* Raw data *
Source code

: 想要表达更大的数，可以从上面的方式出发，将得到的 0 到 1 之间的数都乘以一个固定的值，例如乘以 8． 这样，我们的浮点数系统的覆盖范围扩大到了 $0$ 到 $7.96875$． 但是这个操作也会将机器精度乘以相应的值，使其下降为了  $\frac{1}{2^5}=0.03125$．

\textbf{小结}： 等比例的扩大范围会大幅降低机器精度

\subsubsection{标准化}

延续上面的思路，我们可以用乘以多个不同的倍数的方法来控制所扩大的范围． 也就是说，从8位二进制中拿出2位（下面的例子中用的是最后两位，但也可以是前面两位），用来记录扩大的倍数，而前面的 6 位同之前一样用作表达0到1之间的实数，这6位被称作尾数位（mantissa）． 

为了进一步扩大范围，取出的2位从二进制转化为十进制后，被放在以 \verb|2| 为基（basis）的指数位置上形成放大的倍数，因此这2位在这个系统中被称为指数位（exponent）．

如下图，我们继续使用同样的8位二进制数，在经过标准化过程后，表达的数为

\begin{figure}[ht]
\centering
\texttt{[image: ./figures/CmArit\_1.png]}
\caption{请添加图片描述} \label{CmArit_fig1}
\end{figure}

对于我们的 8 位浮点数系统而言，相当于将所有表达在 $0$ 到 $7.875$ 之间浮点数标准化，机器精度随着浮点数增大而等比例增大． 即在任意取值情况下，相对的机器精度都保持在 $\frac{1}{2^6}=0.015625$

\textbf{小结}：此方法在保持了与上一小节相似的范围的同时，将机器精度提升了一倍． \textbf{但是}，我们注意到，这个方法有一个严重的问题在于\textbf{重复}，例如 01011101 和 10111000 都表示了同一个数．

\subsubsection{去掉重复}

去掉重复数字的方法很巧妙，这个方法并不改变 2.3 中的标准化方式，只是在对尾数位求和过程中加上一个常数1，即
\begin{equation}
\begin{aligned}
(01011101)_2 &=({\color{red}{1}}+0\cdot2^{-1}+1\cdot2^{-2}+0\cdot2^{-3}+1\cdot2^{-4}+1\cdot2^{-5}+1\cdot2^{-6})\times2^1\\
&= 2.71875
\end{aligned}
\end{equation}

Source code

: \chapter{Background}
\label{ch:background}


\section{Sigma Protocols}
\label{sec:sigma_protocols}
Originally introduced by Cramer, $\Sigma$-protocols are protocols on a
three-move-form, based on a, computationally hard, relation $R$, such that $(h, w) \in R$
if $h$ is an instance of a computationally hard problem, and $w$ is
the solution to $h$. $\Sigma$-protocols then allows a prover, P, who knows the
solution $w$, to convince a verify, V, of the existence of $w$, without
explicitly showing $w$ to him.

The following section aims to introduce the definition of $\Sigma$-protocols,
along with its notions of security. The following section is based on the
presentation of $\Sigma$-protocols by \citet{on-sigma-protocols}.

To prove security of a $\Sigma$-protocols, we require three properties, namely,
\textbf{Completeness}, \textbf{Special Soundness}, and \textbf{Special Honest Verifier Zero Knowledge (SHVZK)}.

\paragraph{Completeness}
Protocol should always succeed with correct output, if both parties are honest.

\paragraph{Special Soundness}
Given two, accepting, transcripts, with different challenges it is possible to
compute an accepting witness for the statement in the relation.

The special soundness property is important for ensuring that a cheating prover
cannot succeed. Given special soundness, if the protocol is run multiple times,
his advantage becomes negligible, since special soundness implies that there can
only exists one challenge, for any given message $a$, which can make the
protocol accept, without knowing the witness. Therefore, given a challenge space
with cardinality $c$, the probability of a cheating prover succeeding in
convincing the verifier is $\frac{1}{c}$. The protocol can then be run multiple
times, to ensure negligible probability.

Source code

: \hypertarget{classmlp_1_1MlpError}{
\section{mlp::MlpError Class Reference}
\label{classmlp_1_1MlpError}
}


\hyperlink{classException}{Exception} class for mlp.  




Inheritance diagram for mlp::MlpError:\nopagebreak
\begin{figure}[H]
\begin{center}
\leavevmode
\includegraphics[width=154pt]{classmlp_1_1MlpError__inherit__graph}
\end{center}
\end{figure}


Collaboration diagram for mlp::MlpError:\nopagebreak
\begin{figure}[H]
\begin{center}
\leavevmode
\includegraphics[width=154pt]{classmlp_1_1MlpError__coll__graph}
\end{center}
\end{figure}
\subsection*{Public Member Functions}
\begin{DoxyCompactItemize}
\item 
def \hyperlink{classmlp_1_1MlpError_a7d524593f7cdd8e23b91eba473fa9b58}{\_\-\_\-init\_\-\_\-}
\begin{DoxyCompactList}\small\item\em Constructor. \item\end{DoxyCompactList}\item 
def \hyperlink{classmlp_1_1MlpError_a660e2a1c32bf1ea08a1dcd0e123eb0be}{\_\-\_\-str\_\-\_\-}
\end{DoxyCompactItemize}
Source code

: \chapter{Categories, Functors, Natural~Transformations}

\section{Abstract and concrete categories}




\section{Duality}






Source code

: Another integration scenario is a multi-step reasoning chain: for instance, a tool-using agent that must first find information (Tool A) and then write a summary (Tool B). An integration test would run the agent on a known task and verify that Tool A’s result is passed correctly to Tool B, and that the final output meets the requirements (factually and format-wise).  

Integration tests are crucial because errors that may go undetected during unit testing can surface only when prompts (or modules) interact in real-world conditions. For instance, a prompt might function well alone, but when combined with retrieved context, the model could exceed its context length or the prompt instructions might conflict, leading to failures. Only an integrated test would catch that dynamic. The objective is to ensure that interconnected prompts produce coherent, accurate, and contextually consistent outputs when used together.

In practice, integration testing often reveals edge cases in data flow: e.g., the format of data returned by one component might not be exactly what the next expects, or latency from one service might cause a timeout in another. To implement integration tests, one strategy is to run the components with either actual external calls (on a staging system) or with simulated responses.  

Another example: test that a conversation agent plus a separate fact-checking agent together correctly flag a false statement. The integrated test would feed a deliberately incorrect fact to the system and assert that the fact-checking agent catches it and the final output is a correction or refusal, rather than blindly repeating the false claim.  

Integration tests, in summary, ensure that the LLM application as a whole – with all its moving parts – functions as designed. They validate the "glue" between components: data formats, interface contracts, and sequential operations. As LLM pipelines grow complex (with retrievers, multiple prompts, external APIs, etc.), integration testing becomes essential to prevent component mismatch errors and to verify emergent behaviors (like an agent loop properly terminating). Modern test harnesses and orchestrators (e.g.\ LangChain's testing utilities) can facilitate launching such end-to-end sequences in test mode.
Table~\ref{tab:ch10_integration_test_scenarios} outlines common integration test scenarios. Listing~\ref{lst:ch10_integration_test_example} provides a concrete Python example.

* Exercise brief *
The full set of data above must come back exactly as written.

* Solution to this exercise *
Source code

: 想要表达更大的数，可以从上面的方式出发，将得到的 0 到 1 之间的数都乘以一个固定的值，例如乘以 8． 这样，我们的浮点数系统的覆盖范围扩大到了 $0$ 到 $7.96875$． 但是这个操作也会将机器精度乘以相应的值，使其下降为了  $\frac{1}{2^5}=0.03125$．

\textbf{小结}： 等比例的扩大范围会大幅降低机器精度

\subsubsection{标准化}

延续上面的思路，我们可以用乘以多个不同的倍数的方法来控制所扩大的范围． 也就是说，从8位二进制中拿出2位（下面的例子中用的是最后两位，但也可以是前面两位），用来记录扩大的倍数，而前面的 6 位同之前一样用作表达0到1之间的实数，这6位被称作尾数位（mantissa）． 

为了进一步扩大范围，取出的2位从二进制转化为十进制后，被放在以 \verb|2| 为基（basis）的指数位置上形成放大的倍数，因此这2位在这个系统中被称为指数位（exponent）．

如下图，我们继续使用同样的8位二进制数，在经过标准化过程后，表达的数为

\begin{figure}[ht]
\centering
\texttt{[image: ./figures/CmArit\_1.png]}
\caption{请添加图片描述} \label{CmArit_fig1}
\end{figure}

对于我们的 8 位浮点数系统而言，相当于将所有表达在 $0$ 到 $7.875$ 之间浮点数标准化，机器精度随着浮点数增大而等比例增大． 即在任意取值情况下，相对的机器精度都保持在 $\frac{1}{2^6}=0.015625$

\textbf{小结}：此方法在保持了与上一小节相似的范围的同时，将机器精度提升了一倍． \textbf{但是}，我们注意到，这个方法有一个严重的问题在于\textbf{重复}，例如 01011101 和 10111000 都表示了同一个数．

\subsubsection{去掉重复}

去掉重复数字的方法很巧妙，这个方法并不改变 2.3 中的标准化方式，只是在对尾数位求和过程中加上一个常数1，即
\begin{equation}
\begin{aligned}
(01011101)_2 &=({\color{red}{1}}+0\cdot2^{-1}+1\cdot2^{-2}+0\cdot2^{-3}+1\cdot2^{-4}+1\cdot2^{-5}+1\cdot2^{-6})\times2^1\\
&= 2.71875
\end{aligned}
\end{equation}

Source code

: \chapter{Background}
\label{ch:background}


\section{Sigma Protocols}
\label{sec:sigma_protocols}
Originally introduced by Cramer, $\Sigma$-protocols are protocols on a
three-move-form, based on a, computationally hard, relation $R$, such that $(h, w) \in R$
if $h$ is an instance of a computationally hard problem, and $w$ is
the solution to $h$. $\Sigma$-protocols then allows a prover, P, who knows the
solution $w$, to convince a verify, V, of the existence of $w$, without
explicitly showing $w$ to him.

The following section aims to introduce the definition of $\Sigma$-protocols,
along with its notions of security. The following section is based on the
presentation of $\Sigma$-protocols by \citet{on-sigma-protocols}.

To prove security of a $\Sigma$-protocols, we require three properties, namely,
\textbf{Completeness}, \textbf{Special Soundness}, and \textbf{Special Honest Verifier Zero Knowledge (SHVZK)}.

\paragraph{Completeness}
Protocol should always succeed with correct output, if both parties are honest.

\paragraph{Special Soundness}
Given two, accepting, transcripts, with different challenges it is possible to
compute an accepting witness for the statement in the relation.

The special soundness property is important for ensuring that a cheating prover
cannot succeed. Given special soundness, if the protocol is run multiple times,
his advantage becomes negligible, since special soundness implies that there can
only exists one challenge, for any given message $a$, which can make the
protocol accept, without knowing the witness. Therefore, given a challenge space
with cardinality $c$, the probability of a cheating prover succeeding in
convincing the verifier is $\frac{1}{c}$. The protocol can then be run multiple
times, to ensure negligible probability.

Source code

: \hypertarget{classmlp_1_1MlpError}{
\section{mlp::MlpError Class Reference}
\label{classmlp_1_1MlpError}
}


\hyperlink{classException}{Exception} class for mlp.  




Inheritance diagram for mlp::MlpError:\nopagebreak
\begin{figure}[H]
\begin{center}
\leavevmode
\includegraphics[width=154pt]{classmlp_1_1MlpError__inherit__graph}
\end{center}
\end{figure}


Collaboration diagram for mlp::MlpError:\nopagebreak
\begin{figure}[H]
\begin{center}
\leavevmode
\includegraphics[width=154pt]{classmlp_1_1MlpError__coll__graph}
\end{center}
\end{figure}
\subsection*{Public Member Functions}
\begin{DoxyCompactItemize}
\item 
def \hyperlink{classmlp_1_1MlpError_a7d524593f7cdd8e23b91eba473fa9b58}{\_\-\_\-init\_\-\_\-}
\begin{DoxyCompactList}\small\item\em Constructor. \item\end{DoxyCompactList}\item 
def \hyperlink{classmlp_1_1MlpError_a660e2a1c32bf1ea08a1dcd0e123eb0be}{\_\-\_\-str\_\-\_\-}
\end{DoxyCompactItemize}
Source code

: \chapter{Categories, Functors, Natural~Transformations}

\section{Abstract and concrete categories}




\section{Duality}






Source code

: Another integration scenario is a multi-step reasoning chain: for instance, a tool-using agent that must first find information (Tool A) and then write a summary (Tool B). An integration test would run the agent on a known task and verify that Tool A’s result is passed correctly to Tool B, and that the final output meets the requirements (factually and format-wise).  

Integration tests are crucial because errors that may go undetected during unit testing can surface only when prompts (or modules) interact in real-world conditions. For instance, a prompt might function well alone, but when combined with retrieved context, the model could exceed its context length or the prompt instructions might conflict, leading to failures. Only an integrated test would catch that dynamic. The objective is to ensure that interconnected prompts produce coherent, accurate, and contextually consistent outputs when used together.

In practice, integration testing often reveals edge cases in data flow: e.g., the format of data returned by one component might not be exactly what the next expects, or latency from one service might cause a timeout in another. To implement integration tests, one strategy is to run the components with either actual external calls (on a staging system) or with simulated responses.  

Another example: test that a conversation agent plus a separate fact-checking agent together correctly flag a false statement. The integrated test would feed a deliberately incorrect fact to the system and assert that the fact-checking agent catches it and the final output is a correction or refusal, rather than blindly repeating the false claim.  

Integration tests, in summary, ensure that the LLM application as a whole – with all its moving parts – functions as designed. They validate the "glue" between components: data formats, interface contracts, and sequential operations. As LLM pipelines grow complex (with retrievers, multiple prompts, external APIs, etc.), integration testing becomes essential to prevent component mismatch errors and to verify emergent behaviors (like an agent loop properly terminating). Modern test harnesses and orchestrators (e.g.\ LangChain's testing utilities) can facilitate launching such end-to-end sequences in test mode.
Table~\ref{tab:ch10_integration_test_scenarios} outlines common integration test scenarios. Listing~\ref{lst:ch10_integration_test_example} provides a concrete Python example.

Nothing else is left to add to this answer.